A análise da qualidade de vida entre os SOHom e os SOHet, avaliando-se os domínios geral, físico, psicológico e ambiental, é apresentada na tabela 2. Nota-se que não houve diferenças quanto à qualidade de vida entre os grupos, exceto no domínio social, no qual os SOHom apresentaram melhor qualidade de vida.

A análise da qualidade de vida e sua relação com ter experienciado sentimentos de vergonha diante da orientação homossexual é apresentada na tabela 3. Os sujeitos que sentiam vergonha da sua orientação homossexual apresentaram piores níveis de qualidade de vida na maioria dos domínios, quando comparados a sujeitos que não sentiam vergonha da orientação homossexual.
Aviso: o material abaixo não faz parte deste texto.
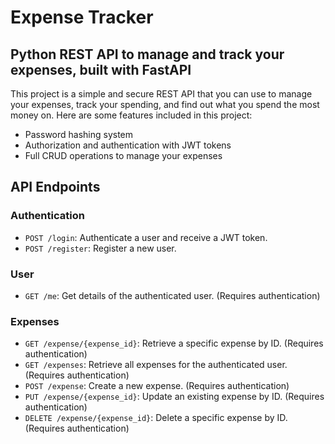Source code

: # Expense Tracker

## Python REST API to manage and track your expenses, built with FastAPI

This project is a simple and secure REST API that you can use to manage your expenses, track your spending, and find out what you spend the most money on. Here are some features included in this project:

* Password hashing system  
* Authorization and authentication with JWT tokens  
* Full CRUD operations to manage your expenses

## API Endpoints

### Authentication

*   `POST /login`: Authenticate a user and receive a JWT token.
*   `POST /register`: Register a new user.

### User

*   `GET /me`: Get details of the authenticated user. (Requires authentication)

### Expenses

*   `GET /expense/{expense_id}`: Retrieve a specific expense by ID. (Requires authentication)
*   `GET /expenses`: Retrieve all expenses for the authenticated user. (Requires authentication)
*   `POST /expense`: Create a new expense. (Requires authentication)
*   `PUT /expense/{expense_id}`: Update an existing expense by ID. (Requires authentication)
*   `DELETE /expense/{expense_id}`: Delete a specific expense by ID. (Requires authentication)
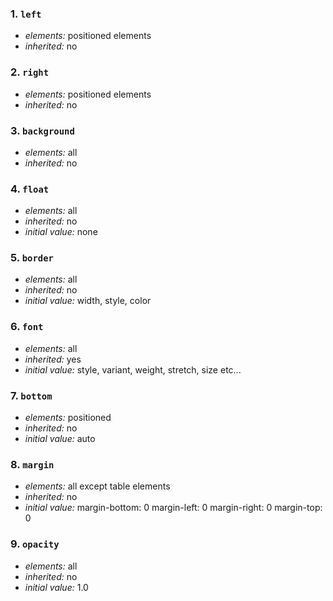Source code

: ### 1. `left`

* *elements:* positioned elements
* *inherited:* no


### 2. `right`

* *elements:* positioned elements
* *inherited:* no

### 3. `background`

* *elements:* all
* *inherited:* no

### 4. `float`

* *elements:* all
* *inherited:* no
* *initial value:* none

### 5. `border`

* *elements:* all
* *inherited:* no
* *initial value:* width, style, color


### 6. `font`

* *elements:* all
* *inherited:* yes
* *initial value:* style, variant, weight, stretch, size etc...

### 7. `bottom`

* *elements:* positioned
* *inherited:* no
* *initial value:* auto

### 8. `margin`

* *elements:* all except table elements
* *inherited:* no
* *initial value:* margin-bottom: 0
margin-left: 0
margin-right: 0
margin-top: 0

### 9. `opacity`

* *elements:* all
* *inherited:* no
* *initial value:* 1.0


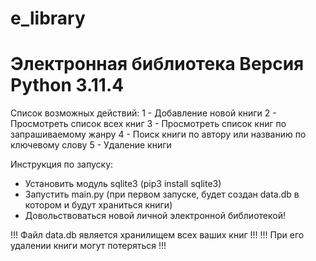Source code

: # e_library
Электронная библиотека
Версия Python 3.11.4
=========================
Список возможных действий:
1 - Добавление новой книги
2 - Просмотреть список всех книг
3 - Просмотреть список книг по запрашиваемому жанру
4 - Поиск книги по автору или названию по ключевому слову
5 - Удаление книги

Инструкция по запуску: 
 - Установить модуль sqlite3 (pip3 install sqlite3)
 - Запустить main.py (при первом запуске, будет создан data.db в котором и будут храниться книги)
 - Довольствоваться новой личной электронной библиотекой!


!!! Файл data.db является хранилищем всех ваших книг !!!
!!! При его удалении книги могут потеряться          !!!

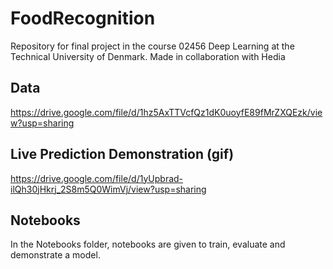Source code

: # FoodRecognition
Repository for final project in the course 02456 Deep Learning at the Technical University of Denmark. Made in collaboration with Hedia

## Data
https://drive.google.com/file/d/1hz5AxTTVcfQz1dK0uoyfE89fMrZXQEzk/view?usp=sharing 

## Live Prediction Demonstration (gif)
https://drive.google.com/file/d/1yUpbrad-ilQh30jHkrj_2S8m5Q0WimVj/view?usp=sharing

## Notebooks
In the Notebooks folder, notebooks are given to train, evaluate and demonstrate a model.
A análise da qualidade de vida nos SOHom, averiguando-se sua relação com a revelação total ou parcial da homossexualidade, é apresentada na tabela 4. Os sujeitos que revelavam apenas parcialmente a homossexualidade apresentaram pior qualidade de vida no domínio geral e físico do que aqueles que revelavam a homossexualidade totalmente, em todas as áreas sociais de sua vida.

Resultados qualitativos

Identidade psicossocial

Nos relatos obtidos por meio do inventário de identidade psicossocial (apenas para SOHom), foram identificadas as temáticas que se referem aos temas abaixo descritos:

Revelação parcial da homossexualidade

"Jamais revelaria. É uma coisa que não dá para mim e seria uma coisa impossível na minha casa e na minha família. Eu me sinto conformado com o fato de que não falarei."

"Nunca expus está história de ser gay, exceto para minha mãe, com ela eu não tinha problemas, ela sabe. Agora, sobre o sentimento que se tem, é de que você trai a sua família. Você na verdade mostra-se uma coisa, mas é uma outra pessoa."

Revelação total da homossexualidade

"Na certeza tive que expor que era gay. Me separei da minha mulher e enfrentei todas as dificuldades do mundo. Daí você se assume, alguns perguntam, outros não perguntam, já percebem, mas é uma onda que te alivia, você se sente assumido diante do mundo."

"Eu me sinto muito bem diante das pessoas, mas não é todo mundo que é assim, porque tem gente que não se mostra nem mesmo numa boate, fica se escondendo. Eu já encontrei uma pessoa que me conhecia, ela era de Nova Odessa e, quando nos vimos na boate, ela ia para um lado e eu ia para outro lado. Mas era ele quem fugia de mim, até que uma hora nós nos encontramos num corredor que dava acesso ao banheiro e não teve jeito, então eu falei: cara, eu não estou aqui? Se eu estou te vendo é porque eu estou aqui, do mesmo jeito que você está aqui, então não sou eu quem vai falar de você. Daí a figura ficou mais calma."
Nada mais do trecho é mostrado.